### Task to complete
The listing below begins with the first line you should copy; stop after the line containing "- **Keyword and", and drop every picture.
Extracted records Start Marker
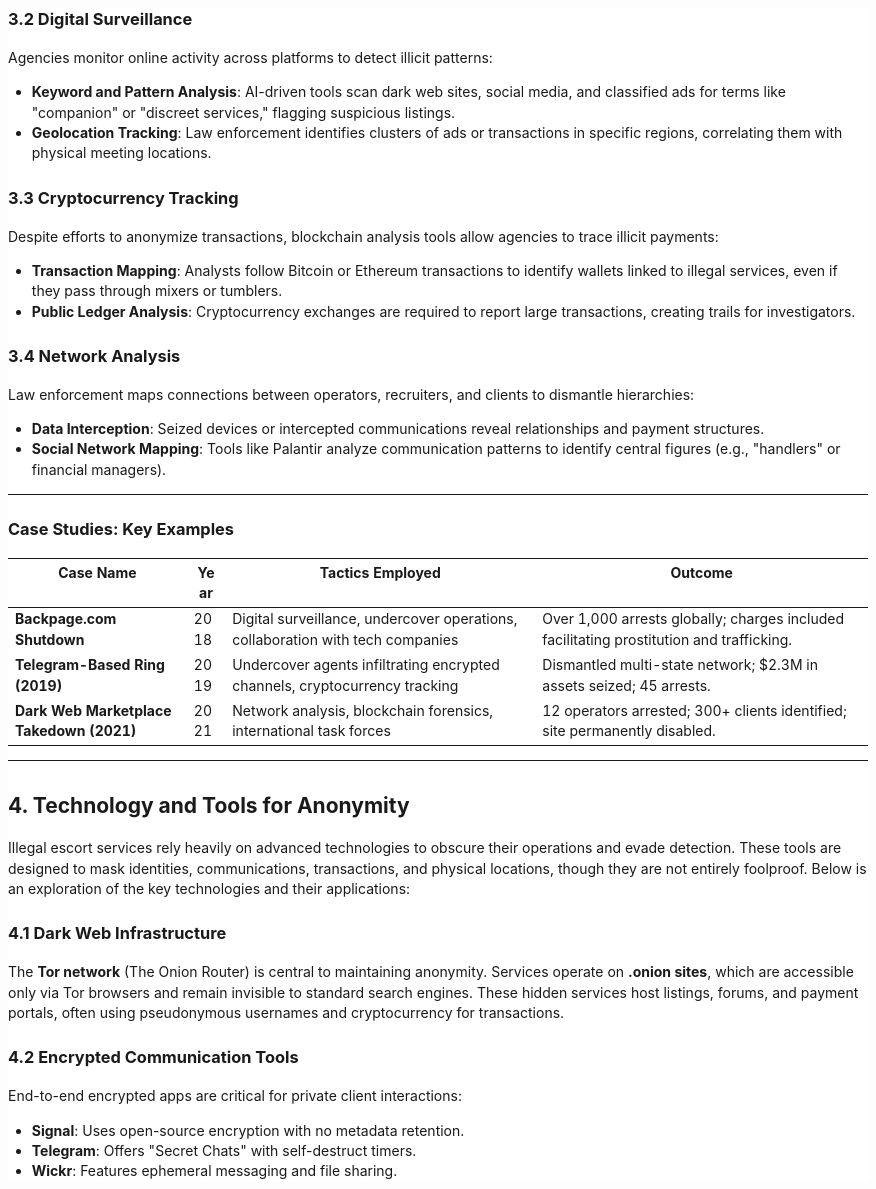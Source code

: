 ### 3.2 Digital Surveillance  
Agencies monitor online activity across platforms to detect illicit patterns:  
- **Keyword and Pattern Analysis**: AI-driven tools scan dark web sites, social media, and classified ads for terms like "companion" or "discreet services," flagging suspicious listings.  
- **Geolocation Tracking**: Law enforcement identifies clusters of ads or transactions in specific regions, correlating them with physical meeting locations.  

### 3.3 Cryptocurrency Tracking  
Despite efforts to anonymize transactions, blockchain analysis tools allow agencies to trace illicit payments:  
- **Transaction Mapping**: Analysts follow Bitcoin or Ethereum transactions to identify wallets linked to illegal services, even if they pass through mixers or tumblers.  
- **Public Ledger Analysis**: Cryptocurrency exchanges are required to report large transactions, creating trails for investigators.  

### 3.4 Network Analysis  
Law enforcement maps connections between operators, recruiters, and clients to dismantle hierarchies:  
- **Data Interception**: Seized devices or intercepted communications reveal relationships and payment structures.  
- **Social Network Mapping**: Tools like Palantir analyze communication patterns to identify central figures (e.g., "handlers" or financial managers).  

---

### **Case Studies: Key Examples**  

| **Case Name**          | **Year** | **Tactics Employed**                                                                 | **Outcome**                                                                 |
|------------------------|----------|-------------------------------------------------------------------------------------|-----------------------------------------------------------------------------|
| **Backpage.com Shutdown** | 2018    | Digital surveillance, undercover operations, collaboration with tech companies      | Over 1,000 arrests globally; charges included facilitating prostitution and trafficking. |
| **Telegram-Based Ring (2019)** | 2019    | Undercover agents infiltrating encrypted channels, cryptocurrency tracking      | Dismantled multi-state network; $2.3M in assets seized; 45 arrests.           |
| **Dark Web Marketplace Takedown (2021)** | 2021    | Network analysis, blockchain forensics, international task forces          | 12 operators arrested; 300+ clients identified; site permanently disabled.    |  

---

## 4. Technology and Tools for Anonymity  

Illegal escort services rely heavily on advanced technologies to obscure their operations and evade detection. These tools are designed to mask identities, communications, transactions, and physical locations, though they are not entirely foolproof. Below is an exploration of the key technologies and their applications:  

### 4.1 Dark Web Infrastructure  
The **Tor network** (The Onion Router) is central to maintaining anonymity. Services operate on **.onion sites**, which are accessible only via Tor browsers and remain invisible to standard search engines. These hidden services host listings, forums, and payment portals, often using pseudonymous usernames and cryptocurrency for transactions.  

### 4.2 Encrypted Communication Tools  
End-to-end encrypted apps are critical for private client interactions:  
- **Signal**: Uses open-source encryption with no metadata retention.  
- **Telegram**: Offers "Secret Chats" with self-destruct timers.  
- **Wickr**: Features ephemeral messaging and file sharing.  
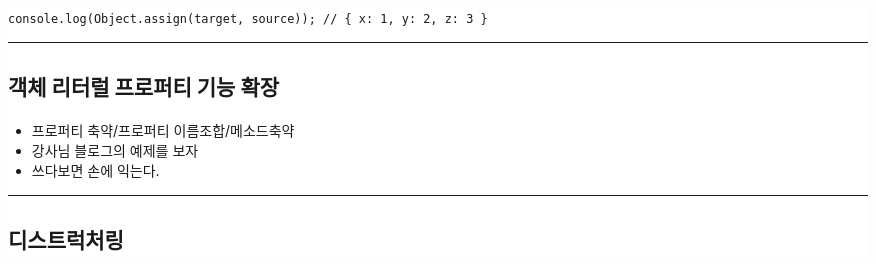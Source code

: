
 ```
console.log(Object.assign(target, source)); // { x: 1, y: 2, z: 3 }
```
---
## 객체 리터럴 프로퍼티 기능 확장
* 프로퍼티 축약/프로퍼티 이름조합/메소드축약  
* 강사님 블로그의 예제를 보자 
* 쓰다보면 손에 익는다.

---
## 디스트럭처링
Extracted records End Marker
### Exercise result
Source code

: ### 3.2 Digital Surveillance  
Agencies monitor online activity across platforms to detect illicit patterns:  
- **Keyword and Pattern Analysis**: AI-driven tools scan dark web sites, social media, and classified ads for terms like "companion" or "discreet services," flagging suspicious listings.  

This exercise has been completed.